"""

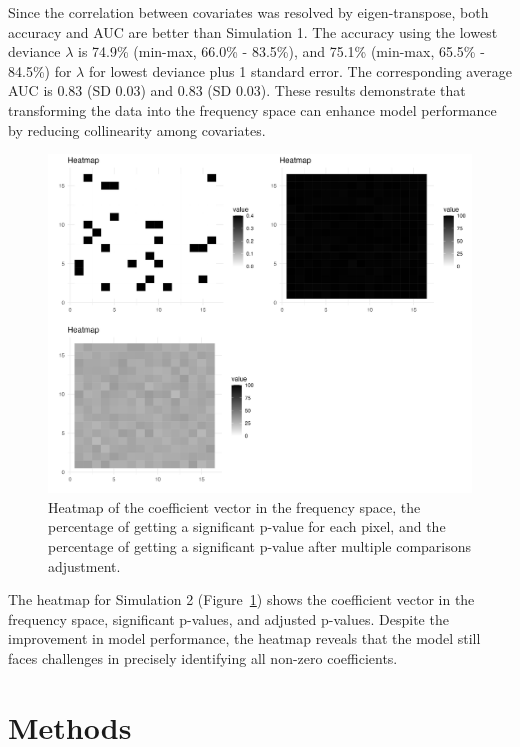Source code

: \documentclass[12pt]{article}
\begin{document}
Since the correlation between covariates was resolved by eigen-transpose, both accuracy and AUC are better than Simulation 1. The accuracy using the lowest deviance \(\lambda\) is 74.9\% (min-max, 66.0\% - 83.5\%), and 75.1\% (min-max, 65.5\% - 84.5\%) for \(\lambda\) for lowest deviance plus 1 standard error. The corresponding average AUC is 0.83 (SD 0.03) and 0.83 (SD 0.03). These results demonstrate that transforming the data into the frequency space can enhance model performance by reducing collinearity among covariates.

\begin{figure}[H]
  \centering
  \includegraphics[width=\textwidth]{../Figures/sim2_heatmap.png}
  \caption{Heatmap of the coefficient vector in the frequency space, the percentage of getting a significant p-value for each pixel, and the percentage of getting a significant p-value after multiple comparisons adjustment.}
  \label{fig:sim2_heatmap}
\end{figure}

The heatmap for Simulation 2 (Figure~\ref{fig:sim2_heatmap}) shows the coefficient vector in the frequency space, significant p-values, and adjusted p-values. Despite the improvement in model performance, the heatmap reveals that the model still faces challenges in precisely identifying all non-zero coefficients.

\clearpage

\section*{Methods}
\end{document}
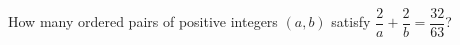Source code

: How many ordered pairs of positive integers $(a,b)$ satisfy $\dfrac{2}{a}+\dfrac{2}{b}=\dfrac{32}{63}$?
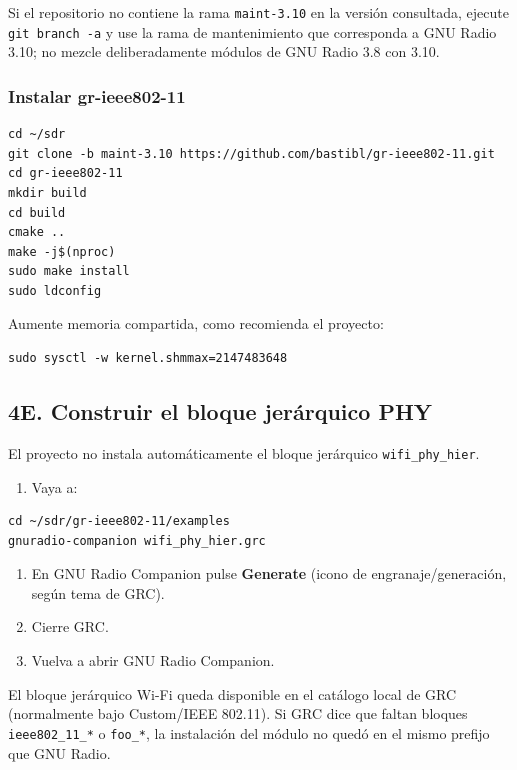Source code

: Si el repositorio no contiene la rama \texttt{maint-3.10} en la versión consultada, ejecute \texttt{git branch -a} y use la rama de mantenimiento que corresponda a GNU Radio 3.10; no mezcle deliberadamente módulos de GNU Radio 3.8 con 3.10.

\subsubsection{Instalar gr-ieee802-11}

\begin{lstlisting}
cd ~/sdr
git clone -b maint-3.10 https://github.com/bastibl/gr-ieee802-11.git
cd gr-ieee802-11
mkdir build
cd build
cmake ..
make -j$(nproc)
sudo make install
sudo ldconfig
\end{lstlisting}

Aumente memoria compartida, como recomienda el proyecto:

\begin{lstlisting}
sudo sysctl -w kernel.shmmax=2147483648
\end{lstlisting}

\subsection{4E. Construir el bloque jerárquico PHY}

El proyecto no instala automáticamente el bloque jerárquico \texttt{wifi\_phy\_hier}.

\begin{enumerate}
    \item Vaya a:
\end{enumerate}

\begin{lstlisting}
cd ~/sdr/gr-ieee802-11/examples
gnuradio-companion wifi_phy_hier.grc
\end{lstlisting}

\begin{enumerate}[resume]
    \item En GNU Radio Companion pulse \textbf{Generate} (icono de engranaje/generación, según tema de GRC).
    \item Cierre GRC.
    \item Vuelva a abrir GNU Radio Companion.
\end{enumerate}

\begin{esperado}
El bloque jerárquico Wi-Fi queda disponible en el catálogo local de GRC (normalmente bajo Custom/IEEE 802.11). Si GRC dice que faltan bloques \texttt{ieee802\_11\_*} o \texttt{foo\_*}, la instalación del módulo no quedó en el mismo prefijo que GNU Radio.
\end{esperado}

"""

• [Problem details]: Copy here each line of the preceding records with "maint" in it.

• [Solved exercise]:
: Si el repositorio no contiene la rama \texttt{maint-3.10} en la versión consultada, ejecute \texttt{git branch -a} y use la rama de mantenimiento que corresponda a GNU Radio 3.10; no mezcle deliberadamente módulos de GNU Radio 3.8 con 3.10.
git clone -b maint-3.10 https://github.com/bastibl/gr-ieee802-11.git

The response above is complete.